Cocktail made with Old Tom gin and vermouth

The Martinez is a classic cocktail that is widely regarded as the direct precursor to the Martini. It serves as the basis for many modern cocktails, and several different versions of the original exist. These are generally distinguished by the accompaniment of either maraschino or curaçao, as well as differences in gin or bitters.

==History==
The true origin of the Martinez cocktail is unclear. Two early stories attribute the making of a cocktail named the Martinez to bartender Jerry Thomas at the Occidental Hotel or by a bartender by the name of Richelieue who worked at a saloon in Martinez, California. Both stories are difficult to verify because records of drinks at the time are missing or incomplete, but the 1887 edition of Thomas' The Bar-Tender's Guide includes a recipe for the Martinez. It calls for a pony of Old Tom gin, a glass of vermouth, two dashes of Maraschino, and a dash of Boker's Bitters with ice, garnished with a slice of lemon.

An 1884 drink guide by O.H. Byron released just a few years earlier also listed a recipe for a cocktail called the Martinez by saying only: "Same as Manhattan, only you substitute gin for whisky." The book contained two recipes for a Manhattan, one of which called for 2 dashes of curaçao, 2 dashes of Angostura bitters, 1/2 a wine-glass whisky and 1/2 a wine-glass of Italian vermouth.

A later 1888 guide by Harry Johnson, the New and Improved Illustrated Bartender's Manual, listed a drink that may have been incorrectly spelled as the "martine", without the letter "z". The recipes and names eventually evolved to become two different cocktails, the Martinez and the Martini.

==Martinez ingredients==
After Jerry Thomas' recipe for the Martinez, as well as Byron's, ingredients for the drink that would retain the name Martinez began to take more firm shape, with most variations based on differences between the use of maraschino or curaçao.
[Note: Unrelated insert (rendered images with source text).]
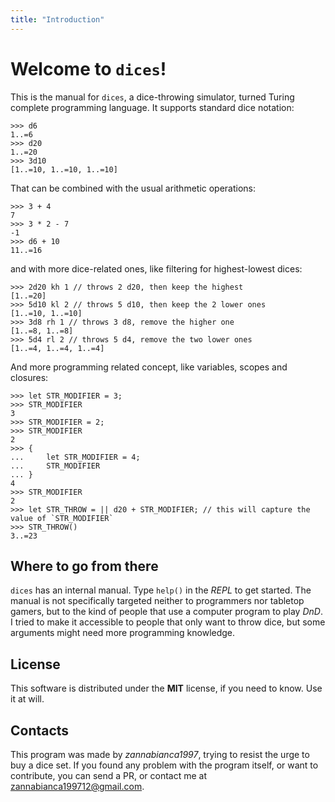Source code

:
 ```yaml
---
title: "Introduction"
---
```

# Welcome to `dices`!

This is the manual for `dices`, a dice-throwing simulator, turned Turing complete programming language.
It supports standard dice notation:
```dices
>>> d6
1..=6
>>> d20
1..=20
>>> 3d10
[1..=10, 1..=10, 1..=10]
```
That can be combined with the usual arithmetic operations:
```dices
>>> 3 + 4
7
>>> 3 * 2 - 7
-1
>>> d6 + 10
11..=16
```
and with more dice-related ones, like filtering for highest-lowest dices:
```dices
>>> 2d20 kh 1 // throws 2 d20, then keep the highest
[1..=20]
>>> 5d10 kl 2 // throws 5 d10, then keep the 2 lower ones
[1..=10, 1..=10]
>>> 3d8 rh 1 // throws 3 d8, remove the higher one
[1..=8, 1..=8]
>>> 5d4 rl 2 // throws 5 d4, remove the two lower ones
[1..=4, 1..=4, 1..=4]
```
And more programming related concept, like variables, scopes and closures:
```dices
>>> let STR_MODIFIER = 3;
>>> STR_MODIFIER
3
>>> STR_MODIFIER = 2;
>>> STR_MODIFIER
2
>>> {
...     let STR_MODIFIER = 4;
...     STR_MODIFIER
... }
4
>>> STR_MODIFIER
2
>>> let STR_THROW = || d20 + STR_MODIFIER; // this will capture the value of `STR_MODIFIER`
>>> STR_THROW()
3..=23
```

## Where to go from there
`dices` has an internal manual. Type `help()` in the *REPL* to get started. The manual is not specifically targeted neither to programmers nor tabletop gamers, but to the kind of people that use a computer program to play *DnD*. I tried to make it accessible to people that only want to throw dice, but some arguments might need more programming knowledge. 

## License
This software is distributed under the **MIT** license, if you need to know. Use it at will.

## Contacts
This program was made by *zannabianca1997*, trying to resist the urge to buy a dice set.
If you found any problem with the program itself, or want to contribute, you can send a PR, or contact me at [zannabianca199712@gmail.com](mailto:zannabianca199712@gmail.com).
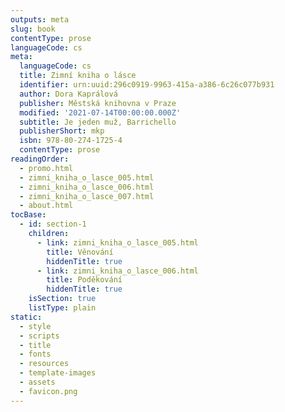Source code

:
 ```yaml
---
outputs: meta
slug: book
contentType: prose
languageCode: cs
meta:
  languageCode: cs
  title: Zimní kniha o lásce
  identifier: urn:uuid:296c0919-9963-415a-a386-6c26c077b931
  author: Dora Kaprálová
  publisher: Městská knihovna v Praze
  modified: '2021-07-14T00:00:00.000Z'
  subtitle: Je jeden muž, Barrichello
  publisherShort: mkp
  isbn: 978-80-274-1725-4
  contentType: prose
readingOrder:
  - promo.html
  - zimni_kniha_o_lasce_005.html
  - zimni_kniha_o_lasce_006.html
  - zimni_kniha_o_lasce_007.html
  - about.html
tocBase:
  - id: section-1
    children:
      - link: zimni_kniha_o_lasce_005.html
        title: Věnování
        hiddenTitle: true
      - link: zimni_kniha_o_lasce_006.html
        title: Poděkování
        hiddenTitle: true
    isSection: true
    listType: plain
static:
  - style
  - scripts
  - title
  - fonts
  - resources
  - template-images
  - assets
  - favicon.png
---
```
The Old Mr. Boston Official Bartender's Guide called for 1 oz dry gin, 1 oz French vermouth, 1/4 tsp curaçao, and a dash of orange bitters. In the 1940 The Official Mixers Manual by Patrick Gavin Duffy the drink calls for gin, dry vermouth, orange bitters, and "4 teaspoons Curaçao or Maraschino". In 1947 Trader Vic's called for 3/4 oz gin, 3/4 oz French vermouth, 1/2 tsp orange bitters, and 1/2 tsp curaçao.

Difford's Guide lists several versions, including an "Old Tom" version with Old Tom gin, maraschino, and angostura bitters, a "London Dry" version with dry gin, maraschino, and angostura bitters, and an "Orange" version with dry gin, curaçao, and orange bitters.